Write the records out again. Match them exactly.

RECORDS FOR THE EXERCISE:
%%
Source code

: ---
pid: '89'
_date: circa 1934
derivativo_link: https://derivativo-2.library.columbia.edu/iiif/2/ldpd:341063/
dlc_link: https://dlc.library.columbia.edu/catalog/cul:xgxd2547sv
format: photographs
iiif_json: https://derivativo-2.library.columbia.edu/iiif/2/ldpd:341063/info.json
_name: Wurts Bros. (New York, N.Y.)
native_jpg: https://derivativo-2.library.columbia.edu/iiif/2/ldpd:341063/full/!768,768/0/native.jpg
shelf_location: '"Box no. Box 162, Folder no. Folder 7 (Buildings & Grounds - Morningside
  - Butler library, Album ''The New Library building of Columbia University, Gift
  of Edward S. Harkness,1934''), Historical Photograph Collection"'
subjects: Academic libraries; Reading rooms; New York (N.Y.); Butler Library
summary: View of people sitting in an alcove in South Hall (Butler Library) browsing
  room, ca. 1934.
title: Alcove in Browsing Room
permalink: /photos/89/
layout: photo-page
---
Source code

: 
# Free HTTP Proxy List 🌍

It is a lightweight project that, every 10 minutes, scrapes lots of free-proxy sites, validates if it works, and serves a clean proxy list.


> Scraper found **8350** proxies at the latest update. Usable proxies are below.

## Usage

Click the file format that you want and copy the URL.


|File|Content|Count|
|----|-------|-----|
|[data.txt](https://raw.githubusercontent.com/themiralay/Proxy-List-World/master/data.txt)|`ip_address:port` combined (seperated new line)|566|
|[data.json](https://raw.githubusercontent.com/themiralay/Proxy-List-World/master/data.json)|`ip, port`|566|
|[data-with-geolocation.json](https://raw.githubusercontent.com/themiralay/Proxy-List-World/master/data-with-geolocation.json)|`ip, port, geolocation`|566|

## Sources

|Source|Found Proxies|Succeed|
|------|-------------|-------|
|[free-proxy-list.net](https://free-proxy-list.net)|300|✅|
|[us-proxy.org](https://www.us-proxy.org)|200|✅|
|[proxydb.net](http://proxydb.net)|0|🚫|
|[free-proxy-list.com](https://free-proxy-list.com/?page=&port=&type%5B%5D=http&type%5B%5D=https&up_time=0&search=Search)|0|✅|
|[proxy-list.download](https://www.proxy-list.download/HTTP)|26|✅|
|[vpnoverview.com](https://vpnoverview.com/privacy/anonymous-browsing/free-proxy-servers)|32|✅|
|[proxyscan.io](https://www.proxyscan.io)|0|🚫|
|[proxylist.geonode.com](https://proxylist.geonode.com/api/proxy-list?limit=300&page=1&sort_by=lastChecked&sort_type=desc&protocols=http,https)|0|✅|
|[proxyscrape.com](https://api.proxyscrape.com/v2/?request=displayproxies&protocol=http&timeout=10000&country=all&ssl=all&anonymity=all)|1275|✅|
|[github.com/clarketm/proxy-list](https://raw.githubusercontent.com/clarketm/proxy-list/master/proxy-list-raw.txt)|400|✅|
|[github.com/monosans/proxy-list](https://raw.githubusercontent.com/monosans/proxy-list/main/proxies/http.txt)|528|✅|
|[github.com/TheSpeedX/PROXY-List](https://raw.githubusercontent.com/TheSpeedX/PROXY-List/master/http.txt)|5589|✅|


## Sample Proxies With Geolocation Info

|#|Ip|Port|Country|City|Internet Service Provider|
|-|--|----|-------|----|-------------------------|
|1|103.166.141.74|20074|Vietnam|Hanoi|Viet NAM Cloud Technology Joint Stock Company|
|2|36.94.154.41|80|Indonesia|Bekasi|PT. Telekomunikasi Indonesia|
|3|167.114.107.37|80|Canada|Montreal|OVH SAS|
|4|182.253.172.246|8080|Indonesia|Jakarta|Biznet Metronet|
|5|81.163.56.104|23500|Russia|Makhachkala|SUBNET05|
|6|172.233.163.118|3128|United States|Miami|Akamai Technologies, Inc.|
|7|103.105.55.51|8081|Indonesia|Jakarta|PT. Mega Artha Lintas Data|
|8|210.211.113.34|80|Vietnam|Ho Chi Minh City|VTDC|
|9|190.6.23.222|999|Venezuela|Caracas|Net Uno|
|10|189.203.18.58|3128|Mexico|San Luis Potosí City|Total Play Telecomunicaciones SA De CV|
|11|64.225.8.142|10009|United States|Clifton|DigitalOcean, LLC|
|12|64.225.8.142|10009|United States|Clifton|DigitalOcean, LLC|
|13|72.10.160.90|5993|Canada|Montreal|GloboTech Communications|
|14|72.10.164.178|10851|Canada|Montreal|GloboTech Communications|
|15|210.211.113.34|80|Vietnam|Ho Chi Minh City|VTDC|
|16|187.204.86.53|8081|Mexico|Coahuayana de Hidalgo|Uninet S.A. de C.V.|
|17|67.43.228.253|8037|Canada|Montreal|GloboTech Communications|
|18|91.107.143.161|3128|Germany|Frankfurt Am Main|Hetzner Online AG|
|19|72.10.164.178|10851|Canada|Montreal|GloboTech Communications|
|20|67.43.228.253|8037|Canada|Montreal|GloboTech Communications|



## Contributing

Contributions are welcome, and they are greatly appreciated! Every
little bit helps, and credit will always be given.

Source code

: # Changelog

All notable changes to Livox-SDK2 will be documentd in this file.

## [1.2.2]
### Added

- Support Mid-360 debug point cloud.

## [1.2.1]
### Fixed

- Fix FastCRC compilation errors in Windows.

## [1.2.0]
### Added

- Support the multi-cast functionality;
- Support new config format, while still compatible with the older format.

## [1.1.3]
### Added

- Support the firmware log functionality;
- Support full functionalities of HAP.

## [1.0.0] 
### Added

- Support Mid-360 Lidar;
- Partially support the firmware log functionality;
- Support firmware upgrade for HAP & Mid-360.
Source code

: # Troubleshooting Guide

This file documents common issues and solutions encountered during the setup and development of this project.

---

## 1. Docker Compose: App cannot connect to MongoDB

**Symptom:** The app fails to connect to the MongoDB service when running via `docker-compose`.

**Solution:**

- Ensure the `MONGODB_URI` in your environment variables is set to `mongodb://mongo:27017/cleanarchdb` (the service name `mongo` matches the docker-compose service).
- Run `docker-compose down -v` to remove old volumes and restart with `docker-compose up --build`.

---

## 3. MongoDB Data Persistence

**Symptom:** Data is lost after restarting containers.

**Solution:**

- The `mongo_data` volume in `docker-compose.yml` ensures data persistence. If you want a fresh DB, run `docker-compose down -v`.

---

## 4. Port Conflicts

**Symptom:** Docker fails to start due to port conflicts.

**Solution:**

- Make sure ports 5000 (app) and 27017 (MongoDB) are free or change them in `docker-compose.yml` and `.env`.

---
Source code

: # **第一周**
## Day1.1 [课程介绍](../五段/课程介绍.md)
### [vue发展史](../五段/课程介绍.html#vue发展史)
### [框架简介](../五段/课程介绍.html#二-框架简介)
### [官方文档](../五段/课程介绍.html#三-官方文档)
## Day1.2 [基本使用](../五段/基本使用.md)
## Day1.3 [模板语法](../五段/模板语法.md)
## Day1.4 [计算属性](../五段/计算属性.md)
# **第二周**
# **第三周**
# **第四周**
%%
EXPECTED ANSWER:
Source code

: ---
pid: '89'
_date: circa 1934
derivativo_link: https://derivativo-2.library.columbia.edu/iiif/2/ldpd:341063/
dlc_link: https://dlc.library.columbia.edu/catalog/cul:xgxd2547sv
format: photographs
iiif_json: https://derivativo-2.library.columbia.edu/iiif/2/ldpd:341063/info.json
_name: Wurts Bros. (New York, N.Y.)
native_jpg: https://derivativo-2.library.columbia.edu/iiif/2/ldpd:341063/full/!768,768/0/native.jpg
shelf_location: '"Box no. Box 162, Folder no. Folder 7 (Buildings & Grounds - Morningside
  - Butler library, Album ''The New Library building of Columbia University, Gift
  of Edward S. Harkness,1934''), Historical Photograph Collection"'
subjects: Academic libraries; Reading rooms; New York (N.Y.); Butler Library
summary: View of people sitting in an alcove in South Hall (Butler Library) browsing
  room, ca. 1934.
title: Alcove in Browsing Room
permalink: /photos/89/
layout: photo-page
---
Source code

: 
# Free HTTP Proxy List 🌍

It is a lightweight project that, every 10 minutes, scrapes lots of free-proxy sites, validates if it works, and serves a clean proxy list.


> Scraper found **8350** proxies at the latest update. Usable proxies are below.

## Usage

Click the file format that you want and copy the URL.


|File|Content|Count|
|----|-------|-----|
|[data.txt](https://raw.githubusercontent.com/themiralay/Proxy-List-World/master/data.txt)|`ip_address:port` combined (seperated new line)|566|
|[data.json](https://raw.githubusercontent.com/themiralay/Proxy-List-World/master/data.json)|`ip, port`|566|
|[data-with-geolocation.json](https://raw.githubusercontent.com/themiralay/Proxy-List-World/master/data-with-geolocation.json)|`ip, port, geolocation`|566|

## Sources

|Source|Found Proxies|Succeed|
|------|-------------|-------|
|[free-proxy-list.net](https://free-proxy-list.net)|300|✅|
|[us-proxy.org](https://www.us-proxy.org)|200|✅|
|[proxydb.net](http://proxydb.net)|0|🚫|
|[free-proxy-list.com](https://free-proxy-list.com/?page=&port=&type%5B%5D=http&type%5B%5D=https&up_time=0&search=Search)|0|✅|
|[proxy-list.download](https://www.proxy-list.download/HTTP)|26|✅|
|[vpnoverview.com](https://vpnoverview.com/privacy/anonymous-browsing/free-proxy-servers)|32|✅|
|[proxyscan.io](https://www.proxyscan.io)|0|🚫|
|[proxylist.geonode.com](https://proxylist.geonode.com/api/proxy-list?limit=300&page=1&sort_by=lastChecked&sort_type=desc&protocols=http,https)|0|✅|
|[proxyscrape.com](https://api.proxyscrape.com/v2/?request=displayproxies&protocol=http&timeout=10000&country=all&ssl=all&anonymity=all)|1275|✅|
|[github.com/clarketm/proxy-list](https://raw.githubusercontent.com/clarketm/proxy-list/master/proxy-list-raw.txt)|400|✅|
|[github.com/monosans/proxy-list](https://raw.githubusercontent.com/monosans/proxy-list/main/proxies/http.txt)|528|✅|
|[github.com/TheSpeedX/PROXY-List](https://raw.githubusercontent.com/TheSpeedX/PROXY-List/master/http.txt)|5589|✅|


## Sample Proxies With Geolocation Info

|#|Ip|Port|Country|City|Internet Service Provider|
|-|--|----|-------|----|-------------------------|
|1|103.166.141.74|20074|Vietnam|Hanoi|Viet NAM Cloud Technology Joint Stock Company|
|2|36.94.154.41|80|Indonesia|Bekasi|PT. Telekomunikasi Indonesia|
|3|167.114.107.37|80|Canada|Montreal|OVH SAS|
|4|182.253.172.246|8080|Indonesia|Jakarta|Biznet Metronet|
|5|81.163.56.104|23500|Russia|Makhachkala|SUBNET05|
|6|172.233.163.118|3128|United States|Miami|Akamai Technologies, Inc.|
|7|103.105.55.51|8081|Indonesia|Jakarta|PT. Mega Artha Lintas Data|
|8|210.211.113.34|80|Vietnam|Ho Chi Minh City|VTDC|
|9|190.6.23.222|999|Venezuela|Caracas|Net Uno|
|10|189.203.18.58|3128|Mexico|San Luis Potosí City|Total Play Telecomunicaciones SA De CV|
|11|64.225.8.142|10009|United States|Clifton|DigitalOcean, LLC|
|12|64.225.8.142|10009|United States|Clifton|DigitalOcean, LLC|
|13|72.10.160.90|5993|Canada|Montreal|GloboTech Communications|
|14|72.10.164.178|10851|Canada|Montreal|GloboTech Communications|
|15|210.211.113.34|80|Vietnam|Ho Chi Minh City|VTDC|
|16|187.204.86.53|8081|Mexico|Coahuayana de Hidalgo|Uninet S.A. de C.V.|
|17|67.43.228.253|8037|Canada|Montreal|GloboTech Communications|
|18|91.107.143.161|3128|Germany|Frankfurt Am Main|Hetzner Online AG|
|19|72.10.164.178|10851|Canada|Montreal|GloboTech Communications|
|20|67.43.228.253|8037|Canada|Montreal|GloboTech Communications|



## Contributing

Contributions are welcome, and they are greatly appreciated! Every
little bit helps, and credit will always be given.

Source code

: # Changelog

All notable changes to Livox-SDK2 will be documentd in this file.

## [1.2.2]
### Added

- Support Mid-360 debug point cloud.

## [1.2.1]
### Fixed

- Fix FastCRC compilation errors in Windows.

## [1.2.0]
### Added

- Support the multi-cast functionality;
- Support new config format, while still compatible with the older format.

## [1.1.3]
### Added

- Support the firmware log functionality;
- Support full functionalities of HAP.

## [1.0.0] 
### Added

- Support Mid-360 Lidar;
- Partially support the firmware log functionality;
- Support firmware upgrade for HAP & Mid-360.
Source code

: # Troubleshooting Guide

This file documents common issues and solutions encountered during the setup and development of this project.

---

## 1. Docker Compose: App cannot connect to MongoDB

**Symptom:** The app fails to connect to the MongoDB service when running via `docker-compose`.

**Solution:**

- Ensure the `MONGODB_URI` in your environment variables is set to `mongodb://mongo:27017/cleanarchdb` (the service name `mongo` matches the docker-compose service).
- Run `docker-compose down -v` to remove old volumes and restart with `docker-compose up --build`.

---

## 3. MongoDB Data Persistence

**Symptom:** Data is lost after restarting containers.

**Solution:**

- The `mongo_data` volume in `docker-compose.yml` ensures data persistence. If you want a fresh DB, run `docker-compose down -v`.

---

## 4. Port Conflicts

**Symptom:** Docker fails to start due to port conflicts.

**Solution:**

- Make sure ports 5000 (app) and 27017 (MongoDB) are free or change them in `docker-compose.yml` and `.env`.

---
Source code

: # **第一周**
## Day1.1 [课程介绍](../五段/课程介绍.md)
### [vue发展史](../五段/课程介绍.html#vue发展史)
### [框架简介](../五段/课程介绍.html#二-框架简介)
### [官方文档](../五段/课程介绍.html#三-官方文档)
## Day1.2 [基本使用](../五段/基本使用.md)
## Day1.3 [模板语法](../五段/模板语法.md)
## Day1.4 [计算属性](../五段/计算属性.md)
# **第二周**
# **第三周**
# **第四周**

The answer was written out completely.